Sense in the senseless
Published 12:04 pm Monday, October 2, 2017
- Moises Flores raises an American flag outside of the Thomas and Mack Center in the aftermath of a mass shooting at a music festival Monday, Oct. 2, 2017, in Las Vegas. (AP Photo/Marcio Jose Sanchez)
There is no way to make sense of the senseless.
On a Sunday evening in Las Vegas, a 64-year-old man rains death on an outdoor country music festival. Firing hundreds of rounds, he commits a well-planned massacre.
Dozens die. Hundreds more are wounded, some critically. Thousands more — concertgoers, family, friends — will find their lives forever altered.
To say the shooter’s act defies comprehension is to state the obvious.
Millions of Americans own guns. Few use them as instruments of mass chaos and carnage.
Millions of Americans are in their 60s. Few commit slaughter.
Millions of Americans struggle with mental illness — murder is not a sane act, even though jurisprudence sometimes judges it as such — yet few resort to homicidal violence.
And so, it is useless to automatically blame firearms or mental illness or whatever else for Stephen Craig Paddock’s butchery undertaken from the 32nd floor of the Mandalay Bay Hotel and Casino.
Yet surely, we can all agree that something is dreadfully wrong — deadly wrong — in our culture. Something enables mass violence to proliferate. Something allows humans to take out their societal and personal grievances with deadly precision.

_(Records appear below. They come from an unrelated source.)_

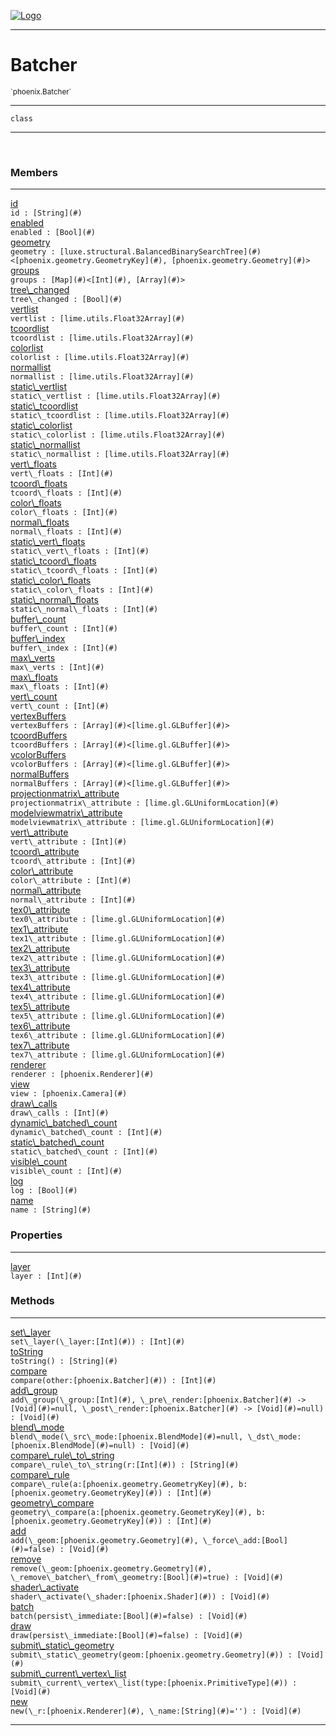 
[![Logo](../../images/logo.png)](../../api/index.html)

---



<h1>Batcher</h1>
<small>`phoenix.Batcher`</small>



---

`class`

---

&nbsp;
&nbsp;



<h3>Members</h3> <hr/><span class="member apipage">
                <a name="id"><a class="lift" href="#id">id</a></a><div class="clear"></div><code class="signature apipage">id : [String](#)</code><br/></span>
            <span class="small_desc_flat"></span><span class="member apipage">
                <a name="enabled"><a class="lift" href="#enabled">enabled</a></a><div class="clear"></div><code class="signature apipage">enabled : [Bool](#)</code><br/></span>
            <span class="small_desc_flat"></span><span class="member apipage">
                <a name="geometry"><a class="lift" href="#geometry">geometry</a></a><div class="clear"></div><code class="signature apipage">geometry : [luxe.structural.BalancedBinarySearchTree](#)&lt;[phoenix.geometry.GeometryKey](#), [phoenix.geometry.Geometry](#)&gt;</code><br/></span>
            <span class="small_desc_flat"></span><span class="member apipage">
                <a name="groups"><a class="lift" href="#groups">groups</a></a><div class="clear"></div><code class="signature apipage">groups : [Map](#)&lt;[Int](#), [Array](#)&gt;</code><br/></span>
            <span class="small_desc_flat"></span><span class="member apipage">
                <a name="tree_changed"><a class="lift" href="#tree_changed">tree\_changed</a></a><div class="clear"></div><code class="signature apipage">tree\_changed : [Bool](#)</code><br/></span>
            <span class="small_desc_flat"></span><span class="member apipage">
                <a name="vertlist"><a class="lift" href="#vertlist">vertlist</a></a><div class="clear"></div><code class="signature apipage">vertlist : [lime.utils.Float32Array](#)</code><br/></span>
            <span class="small_desc_flat"></span><span class="member apipage">
                <a name="tcoordlist"><a class="lift" href="#tcoordlist">tcoordlist</a></a><div class="clear"></div><code class="signature apipage">tcoordlist : [lime.utils.Float32Array](#)</code><br/></span>
            <span class="small_desc_flat"></span><span class="member apipage">
                <a name="colorlist"><a class="lift" href="#colorlist">colorlist</a></a><div class="clear"></div><code class="signature apipage">colorlist : [lime.utils.Float32Array](#)</code><br/></span>
            <span class="small_desc_flat"></span><span class="member apipage">
                <a name="normallist"><a class="lift" href="#normallist">normallist</a></a><div class="clear"></div><code class="signature apipage">normallist : [lime.utils.Float32Array](#)</code><br/></span>
            <span class="small_desc_flat"></span><span class="member apipage">
                <a name="static_vertlist"><a class="lift" href="#static_vertlist">static\_vertlist</a></a><div class="clear"></div><code class="signature apipage">static\_vertlist : [lime.utils.Float32Array](#)</code><br/></span>
            <span class="small_desc_flat"></span><span class="member apipage">
                <a name="static_tcoordlist"><a class="lift" href="#static_tcoordlist">static\_tcoordlist</a></a><div class="clear"></div><code class="signature apipage">static\_tcoordlist : [lime.utils.Float32Array](#)</code><br/></span>
            <span class="small_desc_flat"></span><span class="member apipage">
                <a name="static_colorlist"><a class="lift" href="#static_colorlist">static\_colorlist</a></a><div class="clear"></div><code class="signature apipage">static\_colorlist : [lime.utils.Float32Array](#)</code><br/></span>
            <span class="small_desc_flat"></span><span class="member apipage">
                <a name="static_normallist"><a class="lift" href="#static_normallist">static\_normallist</a></a><div class="clear"></div><code class="signature apipage">static\_normallist : [lime.utils.Float32Array](#)</code><br/></span>
            <span class="small_desc_flat"></span><span class="member apipage">
                <a name="vert_floats"><a class="lift" href="#vert_floats">vert\_floats</a></a><div class="clear"></div><code class="signature apipage">vert\_floats : [Int](#)</code><br/></span>
            <span class="small_desc_flat"></span><span class="member apipage">
                <a name="tcoord_floats"><a class="lift" href="#tcoord_floats">tcoord\_floats</a></a><div class="clear"></div><code class="signature apipage">tcoord\_floats : [Int](#)</code><br/></span>
            <span class="small_desc_flat"></span><span class="member apipage">
                <a name="color_floats"><a class="lift" href="#color_floats">color\_floats</a></a><div class="clear"></div><code class="signature apipage">color\_floats : [Int](#)</code><br/></span>
            <span class="small_desc_flat"></span><span class="member apipage">
                <a name="normal_floats"><a class="lift" href="#normal_floats">normal\_floats</a></a><div class="clear"></div><code class="signature apipage">normal\_floats : [Int](#)</code><br/></span>
            <span class="small_desc_flat"></span><span class="member apipage">
                <a name="static_vert_floats"><a class="lift" href="#static_vert_floats">static\_vert\_floats</a></a><div class="clear"></div><code class="signature apipage">static\_vert\_floats : [Int](#)</code><br/></span>
            <span class="small_desc_flat"></span><span class="member apipage">
                <a name="static_tcoord_floats"><a class="lift" href="#static_tcoord_floats">static\_tcoord\_floats</a></a><div class="clear"></div><code class="signature apipage">static\_tcoord\_floats : [Int](#)</code><br/></span>
            <span class="small_desc_flat"></span><span class="member apipage">
                <a name="static_color_floats"><a class="lift" href="#static_color_floats">static\_color\_floats</a></a><div class="clear"></div><code class="signature apipage">static\_color\_floats : [Int](#)</code><br/></span>
            <span class="small_desc_flat"></span><span class="member apipage">
                <a name="static_normal_floats"><a class="lift" href="#static_normal_floats">static\_normal\_floats</a></a><div class="clear"></div><code class="signature apipage">static\_normal\_floats : [Int](#)</code><br/></span>
            <span class="small_desc_flat"></span><span class="member apipage">
                <a name="buffer_count"><a class="lift" href="#buffer_count">buffer\_count</a></a><div class="clear"></div><code class="signature apipage">buffer\_count : [Int](#)</code><br/></span>
            <span class="small_desc_flat"></span><span class="member apipage">
                <a name="buffer_index"><a class="lift" href="#buffer_index">buffer\_index</a></a><div class="clear"></div><code class="signature apipage">buffer\_index : [Int](#)</code><br/></span>
            <span class="small_desc_flat"></span><span class="member apipage">
                <a name="max_verts"><a class="lift" href="#max_verts">max\_verts</a></a><div class="clear"></div><code class="signature apipage">max\_verts : [Int](#)</code><br/></span>
            <span class="small_desc_flat"></span><span class="member apipage">
                <a name="max_floats"><a class="lift" href="#max_floats">max\_floats</a></a><div class="clear"></div><code class="signature apipage">max\_floats : [Int](#)</code><br/></span>
            <span class="small_desc_flat"></span><span class="member apipage">
                <a name="vert_count"><a class="lift" href="#vert_count">vert\_count</a></a><div class="clear"></div><code class="signature apipage">vert\_count : [Int](#)</code><br/></span>
            <span class="small_desc_flat"></span><span class="member apipage">
                <a name="vertexBuffers"><a class="lift" href="#vertexBuffers">vertexBuffers</a></a><div class="clear"></div><code class="signature apipage">vertexBuffers : [Array](#)&lt;[lime.gl.GLBuffer](#)&gt;</code><br/></span>
            <span class="small_desc_flat"></span><span class="member apipage">
                <a name="tcoordBuffers"><a class="lift" href="#tcoordBuffers">tcoordBuffers</a></a><div class="clear"></div><code class="signature apipage">tcoordBuffers : [Array](#)&lt;[lime.gl.GLBuffer](#)&gt;</code><br/></span>
            <span class="small_desc_flat"></span><span class="member apipage">
                <a name="vcolorBuffers"><a class="lift" href="#vcolorBuffers">vcolorBuffers</a></a><div class="clear"></div><code class="signature apipage">vcolorBuffers : [Array](#)&lt;[lime.gl.GLBuffer](#)&gt;</code><br/></span>
            <span class="small_desc_flat"></span><span class="member apipage">
                <a name="normalBuffers"><a class="lift" href="#normalBuffers">normalBuffers</a></a><div class="clear"></div><code class="signature apipage">normalBuffers : [Array](#)&lt;[lime.gl.GLBuffer](#)&gt;</code><br/></span>
            <span class="small_desc_flat"></span><span class="member apipage">
                <a name="projectionmatrix_attribute"><a class="lift" href="#projectionmatrix_attribute">projectionmatrix\_attribute</a></a><div class="clear"></div><code class="signature apipage">projectionmatrix\_attribute : [lime.gl.GLUniformLocation](#)</code><br/></span>
            <span class="small_desc_flat"></span><span class="member apipage">
                <a name="modelviewmatrix_attribute"><a class="lift" href="#modelviewmatrix_attribute">modelviewmatrix\_attribute</a></a><div class="clear"></div><code class="signature apipage">modelviewmatrix\_attribute : [lime.gl.GLUniformLocation](#)</code><br/></span>
            <span class="small_desc_flat"></span><span class="member apipage">
                <a name="vert_attribute"><a class="lift" href="#vert_attribute">vert\_attribute</a></a><div class="clear"></div><code class="signature apipage">vert\_attribute : [Int](#)</code><br/></span>
            <span class="small_desc_flat"></span><span class="member apipage">
                <a name="tcoord_attribute"><a class="lift" href="#tcoord_attribute">tcoord\_attribute</a></a><div class="clear"></div><code class="signature apipage">tcoord\_attribute : [Int](#)</code><br/></span>
            <span class="small_desc_flat"></span><span class="member apipage">
                <a name="color_attribute"><a class="lift" href="#color_attribute">color\_attribute</a></a><div class="clear"></div><code class="signature apipage">color\_attribute : [Int](#)</code><br/></span>
            <span class="small_desc_flat"></span><span class="member apipage">
                <a name="normal_attribute"><a class="lift" href="#normal_attribute">normal\_attribute</a></a><div class="clear"></div><code class="signature apipage">normal\_attribute : [Int](#)</code><br/></span>
            <span class="small_desc_flat"></span><span class="member apipage">
                <a name="tex0_attribute"><a class="lift" href="#tex0_attribute">tex0\_attribute</a></a><div class="clear"></div><code class="signature apipage">tex0\_attribute : [lime.gl.GLUniformLocation](#)</code><br/></span>
            <span class="small_desc_flat"></span><span class="member apipage">
                <a name="tex1_attribute"><a class="lift" href="#tex1_attribute">tex1\_attribute</a></a><div class="clear"></div><code class="signature apipage">tex1\_attribute : [lime.gl.GLUniformLocation](#)</code><br/></span>
            <span class="small_desc_flat"></span><span class="member apipage">
                <a name="tex2_attribute"><a class="lift" href="#tex2_attribute">tex2\_attribute</a></a><div class="clear"></div><code class="signature apipage">tex2\_attribute : [lime.gl.GLUniformLocation](#)</code><br/></span>
            <span class="small_desc_flat"></span><span class="member apipage">
                <a name="tex3_attribute"><a class="lift" href="#tex3_attribute">tex3\_attribute</a></a><div class="clear"></div><code class="signature apipage">tex3\_attribute : [lime.gl.GLUniformLocation](#)</code><br/></span>
            <span class="small_desc_flat"></span><span class="member apipage">
                <a name="tex4_attribute"><a class="lift" href="#tex4_attribute">tex4\_attribute</a></a><div class="clear"></div><code class="signature apipage">tex4\_attribute : [lime.gl.GLUniformLocation](#)</code><br/></span>
            <span class="small_desc_flat"></span><span class="member apipage">
                <a name="tex5_attribute"><a class="lift" href="#tex5_attribute">tex5\_attribute</a></a><div class="clear"></div><code class="signature apipage">tex5\_attribute : [lime.gl.GLUniformLocation](#)</code><br/></span>
            <span class="small_desc_flat"></span><span class="member apipage">
                <a name="tex6_attribute"><a class="lift" href="#tex6_attribute">tex6\_attribute</a></a><div class="clear"></div><code class="signature apipage">tex6\_attribute : [lime.gl.GLUniformLocation](#)</code><br/></span>
            <span class="small_desc_flat"></span><span class="member apipage">
                <a name="tex7_attribute"><a class="lift" href="#tex7_attribute">tex7\_attribute</a></a><div class="clear"></div><code class="signature apipage">tex7\_attribute : [lime.gl.GLUniformLocation](#)</code><br/></span>
            <span class="small_desc_flat"></span><span class="member apipage">
                <a name="renderer"><a class="lift" href="#renderer">renderer</a></a><div class="clear"></div><code class="signature apipage">renderer : [phoenix.Renderer](#)</code><br/></span>
            <span class="small_desc_flat"></span><span class="member apipage">
                <a name="view"><a class="lift" href="#view">view</a></a><div class="clear"></div><code class="signature apipage">view : [phoenix.Camera](#)</code><br/></span>
            <span class="small_desc_flat"></span><span class="member apipage">
                <a name="draw_calls"><a class="lift" href="#draw_calls">draw\_calls</a></a><div class="clear"></div><code class="signature apipage">draw\_calls : [Int](#)</code><br/></span>
            <span class="small_desc_flat"></span><span class="member apipage">
                <a name="dynamic_batched_count"><a class="lift" href="#dynamic_batched_count">dynamic\_batched\_count</a></a><div class="clear"></div><code class="signature apipage">dynamic\_batched\_count : [Int](#)</code><br/></span>
            <span class="small_desc_flat"></span><span class="member apipage">
                <a name="static_batched_count"><a class="lift" href="#static_batched_count">static\_batched\_count</a></a><div class="clear"></div><code class="signature apipage">static\_batched\_count : [Int](#)</code><br/></span>
            <span class="small_desc_flat"></span><span class="member apipage">
                <a name="visible_count"><a class="lift" href="#visible_count">visible\_count</a></a><div class="clear"></div><code class="signature apipage">visible\_count : [Int](#)</code><br/></span>
            <span class="small_desc_flat"></span><span class="member apipage">
                <a name="log"><a class="lift" href="#log">log</a></a><div class="clear"></div><code class="signature apipage">log : [Bool](#)</code><br/></span>
            <span class="small_desc_flat"></span><span class="member apipage">
                <a name="name"><a class="lift" href="#name">name</a></a><div class="clear"></div><code class="signature apipage">name : [String](#)</code><br/></span>
            <span class="small_desc_flat"></span>



<h3>Properties</h3> <hr/><span class="member apipage">
                <a name="layer"><a class="lift" href="#layer">layer</a></a><div class="clear"></div><code class="signature apipage">layer : [Int](#)</code><br/></span>
            <span class="small_desc_flat"></span>



<h3>Methods</h3> <hr/><span class="method apipage">
            <a name="set_layer"><a class="lift" href="#set_layer">set\_layer</a></a> <div class="clear"></div><code class="signature apipage">set\_layer(\_layer:[Int](#)<span></span>) : [Int](#)</code><br/><span class="small_desc_flat"></span>
        </span>
    <span class="method apipage">
            <a name="toString"><a class="lift" href="#toString">toString</a></a> <div class="clear"></div><code class="signature apipage">toString() : [String](#)</code><br/><span class="small_desc_flat"></span>
        </span>
    <span class="method apipage">
            <a name="compare"><a class="lift" href="#compare">compare</a></a> <div class="clear"></div><code class="signature apipage">compare(other:[phoenix.Batcher](#)<span></span>) : [Int](#)</code><br/><span class="small_desc_flat"></span>
        </span>
    <span class="method apipage">
            <a name="add_group"><a class="lift" href="#add_group">add\_group</a></a> <div class="clear"></div><code class="signature apipage">add\_group(\_group:[Int](#)<span></span>, \_pre\_render:[phoenix.Batcher](#)&nbsp;-&gt; [Void](#)<span>=null</span>, \_post\_render:[phoenix.Batcher](#)&nbsp;-&gt; [Void](#)<span>=null</span>) : [Void](#)</code><br/><span class="small_desc_flat"></span>
        </span>
    <span class="method apipage">
            <a name="blend_mode"><a class="lift" href="#blend_mode">blend\_mode</a></a> <div class="clear"></div><code class="signature apipage">blend\_mode(\_src\_mode:[phoenix.BlendMode](#)<span>=null</span>, \_dst\_mode:[phoenix.BlendMode](#)<span>=null</span>) : [Void](#)</code><br/><span class="small_desc_flat"></span>
        </span>
    <span class="method apipage">
            <a name="compare_rule_to_string"><a class="lift" href="#compare_rule_to_string">compare\_rule\_to\_string</a></a> <div class="clear"></div><code class="signature apipage">compare\_rule\_to\_string(r:[Int](#)<span></span>) : [String](#)</code><br/><span class="small_desc_flat"></span>
        </span>
    <span class="method apipage">
            <a name="compare_rule"><a class="lift" href="#compare_rule">compare\_rule</a></a> <div class="clear"></div><code class="signature apipage">compare\_rule(a:[phoenix.geometry.GeometryKey](#)<span></span>, b:[phoenix.geometry.GeometryKey](#)<span></span>) : [Int](#)</code><br/><span class="small_desc_flat"></span>
        </span>
    <span class="method apipage">
            <a name="geometry_compare"><a class="lift" href="#geometry_compare">geometry\_compare</a></a> <div class="clear"></div><code class="signature apipage">geometry\_compare(a:[phoenix.geometry.GeometryKey](#)<span></span>, b:[phoenix.geometry.GeometryKey](#)<span></span>) : [Int](#)</code><br/><span class="small_desc_flat"></span>
        </span>
    <span class="method apipage">
            <a name="add"><a class="lift" href="#add">add</a></a> <div class="clear"></div><code class="signature apipage">add(\_geom:[phoenix.geometry.Geometry](#)<span></span>, \_force\_add:[Bool](#)<span>=false</span>) : [Void](#)</code><br/><span class="small_desc_flat"></span>
        </span>
    <span class="method apipage">
            <a name="remove"><a class="lift" href="#remove">remove</a></a> <div class="clear"></div><code class="signature apipage">remove(\_geom:[phoenix.geometry.Geometry](#)<span></span>, \_remove\_batcher\_from\_geometry:[Bool](#)<span>=true</span>) : [Void](#)</code><br/><span class="small_desc_flat"></span>
        </span>
    <span class="method apipage">
            <a name="shader_activate"><a class="lift" href="#shader_activate">shader\_activate</a></a> <div class="clear"></div><code class="signature apipage">shader\_activate(\_shader:[phoenix.Shader](#)<span></span>) : [Void](#)</code><br/><span class="small_desc_flat"></span>
        </span>
    <span class="method apipage">
            <a name="batch"><a class="lift" href="#batch">batch</a></a> <div class="clear"></div><code class="signature apipage">batch(persist\_immediate:[Bool](#)<span>=false</span>) : [Void](#)</code><br/><span class="small_desc_flat"></span>
        </span>
    <span class="method apipage">
            <a name="draw"><a class="lift" href="#draw">draw</a></a> <div class="clear"></div><code class="signature apipage">draw(persist\_immediate:[Bool](#)<span>=false</span>) : [Void](#)</code><br/><span class="small_desc_flat"></span>
        </span>
    <span class="method apipage">
            <a name="submit_static_geometry"><a class="lift" href="#submit_static_geometry">submit\_static\_geometry</a></a> <div class="clear"></div><code class="signature apipage">submit\_static\_geometry(geom:[phoenix.geometry.Geometry](#)<span></span>) : [Void](#)</code><br/><span class="small_desc_flat"></span>
        </span>
    <span class="method apipage">
            <a name="submit_current_vertex_list"><a class="lift" href="#submit_current_vertex_list">submit\_current\_vertex\_list</a></a> <div class="clear"></div><code class="signature apipage">submit\_current\_vertex\_list(type:[phoenix.PrimitiveType](#)<span></span>) : [Void](#)</code><br/><span class="small_desc_flat"></span>
        </span>
    <span class="method apipage">
            <a name="new"><a class="lift" href="#new">new</a></a> <div class="clear"></div><code class="signature apipage">new(\_r:[phoenix.Renderer](#)<span></span>, \_name:[String](#)<span>=&#x27;&#x27;</span>) : [Void](#)</code><br/><span class="small_desc_flat"></span>
        </span>
    





---

&nbsp;
&nbsp;
&nbsp;
&nbsp;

We exist in a culture that increasingly has become “us vs. them,” from politics to standard of living to personal vendettas. However, blaming anyone, from the president to the neighbor next door, will achieve nothing. Rather, we as an American people must get it together … and bring ourselves together as one.
How can we, as you and I and everyone else, overcome the causes that impel some people to the madness of massacre? How do we spot the signs — presumably of social isolation or of beyond-the-norm anger and unresolved rejection — that foretell impending violence?
A lesson of the 2015 shootings at Umpqua Community College in Roseburg is that lots of people saw oddities in the days and weeks beforehand, but no one put them all together. Without becoming the Big Brother of George Orwell’s “1984” or the authoritarian society of Ray Bradbury’s “Fahrenheit 451,” we — family members, friends, teachers, colleagues — must become better at noticing and better at alerting, even when we don’t know whether our little piece amounts to anything, or whether there even is a puzzle to be solved by authorities.
As for firearms, they reflect a societal truth. Bad things come from good things carried to extreme. Used properly, a firearm has a legitimate, worthwhile role. Used wrongly, a gun can become an instrument of evil.
In our society, instruments of casual carnage are easily available, from bomb-making instructions on the internet to high-capacity, high-power guns that can be obtained illegally when not legally. More laws will not change that, at least not soon.
Neither will new laws change our society’s fascination with, and glorification of, mass violence. Books, movies and video games celebrate violence as the perceived solution to one’s problems and a measure of one’s machismo.
Even if we cannot make sense of the senseless, how do we stop the senseless?